Como é que uma dupla de gestores se deixa entusiasmar com uma marca de nicho? “A história é muito simples”, garante Pierre. Este francês, que chegou a Portugal há 15 anos como director-geral da L'Oréal, conheceu a Benamôr através da empresária Catarina Portas, da cadeia de lojas “A Vida Portuguesa”. “Ela mostrou-me o Alantoíne [creme de mãos], que tinha umas vendas espectaculares nas lojas dela, fiz o teste com consumidores em França e Inglaterra e vi que realmente tinha algo de único”.

O Pierre “falou com o Sr. Nunes [um dos antigos sócios da empresa]”, prossegue Filipe Serzedelo, “mas chegou à conclusão que aquilo não era uma marca pequenina, vinha com uma empresa grande atrás”. A dimensão do projecto fê-lo procurar um parceiro. E é aí que Filipe Serzedelo, amigo e primo afastado da sua mulher, portuguesa, entra na história. “O Pierre é o executivo e eu sou uma espécie de sócio proactivo”, diz Filipe, que é presidente executivo da empresa de gestão de resíduos Egeo.

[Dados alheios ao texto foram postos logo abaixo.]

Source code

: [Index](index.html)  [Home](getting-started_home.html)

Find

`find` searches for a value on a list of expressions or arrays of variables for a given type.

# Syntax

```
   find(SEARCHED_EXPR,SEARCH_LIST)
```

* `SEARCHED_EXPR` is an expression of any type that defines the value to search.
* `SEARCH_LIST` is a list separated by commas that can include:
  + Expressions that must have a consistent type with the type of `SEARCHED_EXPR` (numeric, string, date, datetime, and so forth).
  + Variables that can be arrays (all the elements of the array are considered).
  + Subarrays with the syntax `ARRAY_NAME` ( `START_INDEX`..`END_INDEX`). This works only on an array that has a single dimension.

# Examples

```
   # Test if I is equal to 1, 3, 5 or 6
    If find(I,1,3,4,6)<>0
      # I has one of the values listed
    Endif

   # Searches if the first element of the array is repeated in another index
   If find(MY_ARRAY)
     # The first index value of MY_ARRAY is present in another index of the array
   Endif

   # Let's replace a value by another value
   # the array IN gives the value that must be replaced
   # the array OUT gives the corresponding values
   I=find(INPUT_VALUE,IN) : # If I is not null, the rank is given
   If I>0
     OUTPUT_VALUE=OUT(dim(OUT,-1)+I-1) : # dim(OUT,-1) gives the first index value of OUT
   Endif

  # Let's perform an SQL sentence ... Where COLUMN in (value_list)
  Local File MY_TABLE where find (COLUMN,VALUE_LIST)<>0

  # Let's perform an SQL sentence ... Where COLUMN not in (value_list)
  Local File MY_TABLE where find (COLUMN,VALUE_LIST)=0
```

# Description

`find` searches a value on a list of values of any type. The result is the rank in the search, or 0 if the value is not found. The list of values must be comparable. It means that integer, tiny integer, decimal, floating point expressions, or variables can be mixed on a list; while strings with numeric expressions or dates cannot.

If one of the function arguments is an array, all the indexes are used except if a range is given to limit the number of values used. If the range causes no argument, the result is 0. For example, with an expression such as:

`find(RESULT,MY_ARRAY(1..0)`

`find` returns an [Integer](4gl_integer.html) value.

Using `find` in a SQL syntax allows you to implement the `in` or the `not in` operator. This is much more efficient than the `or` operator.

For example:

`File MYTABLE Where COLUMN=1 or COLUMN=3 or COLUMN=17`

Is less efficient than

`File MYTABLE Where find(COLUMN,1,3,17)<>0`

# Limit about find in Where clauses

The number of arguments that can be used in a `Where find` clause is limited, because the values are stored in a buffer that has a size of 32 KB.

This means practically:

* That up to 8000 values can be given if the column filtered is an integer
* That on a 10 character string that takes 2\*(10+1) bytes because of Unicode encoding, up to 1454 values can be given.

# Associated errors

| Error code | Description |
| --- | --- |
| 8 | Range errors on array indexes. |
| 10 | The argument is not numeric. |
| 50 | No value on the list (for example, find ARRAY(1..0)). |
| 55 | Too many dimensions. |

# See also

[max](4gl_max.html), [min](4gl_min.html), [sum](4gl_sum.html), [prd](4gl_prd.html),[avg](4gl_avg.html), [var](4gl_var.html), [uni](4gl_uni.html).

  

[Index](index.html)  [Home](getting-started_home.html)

Foi um namoro longo até o negócio se concretizar, no ano passado. “Adquirir esta empresa exigiu muita reflexão, passámos três anos a definir o plano de negócios, a negociar e a delinear a nossa estratégia”, conta Pierre. Sem querer adiantar os montantes envolvidos no negócio, os dois sócios preferem falar num “valor que foi equilibrado para toda a gente”. A empresa facturou cinco milhões de euros em 2015 e este ano a perspectiva é a de crescer 10%. No caso da Benamôr, a “ambição é fortíssima”, reconhecem. “Estamos a fazer cem mil unidades, que representam 300 mil euros/ano, mas no nosso plano de negócios prevemos chegar em três anos a um milhão de euros de facturação”.

A distribuição internacional é parte fundamental desta estratégia. A prioridade está, para já, nos “mercados naturais” da Benamôr: Espanha, França Alemanha e Inglaterra. A marca já estava presente internacionalmente, essencialmente em lojas da comunidade portuguesa, mas agora a aposta é outra, a da selectividade na distribuição, ou não fosse esta “uma marca de affordable luxury [luxo acessível]”. Além do El Corte Inglés (a “primeira grande vitória”), a Benamôr já está numa department store em Munique, a Ludwig Beck, e correm negociações com outra “loja de referência” em Berlim, a KaDeWe, e “lojas ultraselectivas” em França e Inglaterra. Em Portugal já é possível encontrar a marca nas lojas A Vida Portuguesa, onde uma bisnaga grande de Benamôr custa 12,50 euros e em algumas farmácias – a meta é estar “em 20 a 40 farmácias de referência” já este ano.

As embalagens Art Déco mantêm-se, mas a marca ganhou um novo logotipo - que foi o último trabalho do designer gráfico Ricardo Mealha, que morreu no ano passado – e cresceu de três para 17 produtos: ao creme de rosto original (que “mantém a fórmula original, mas sem parabenos!”) e aos cremes de mãos Alantoíne e creme gordo (entretanto actualizado e convertido em Gordíssimo) vieram juntar-se novos cremes de mãos e sabonetes – incluindo um que “homenageia Lisboa”, o Jacarandá. O segredo é manter os ingredientes de sempre, “como a alantoína, que é um clássico” e juntar-lhe outros mais actuais, como o aloé vera, a manteiga de karité ou o óleo de argão. No horizonte da Benamôr estão agora cremes de corpo, lip balm (batons hidratantes) e protectores solares. O objectivo é chegar aos 25 produtos já no próximo ano. O critério é que todos tenham “qualquer coisa que os torna únicos”.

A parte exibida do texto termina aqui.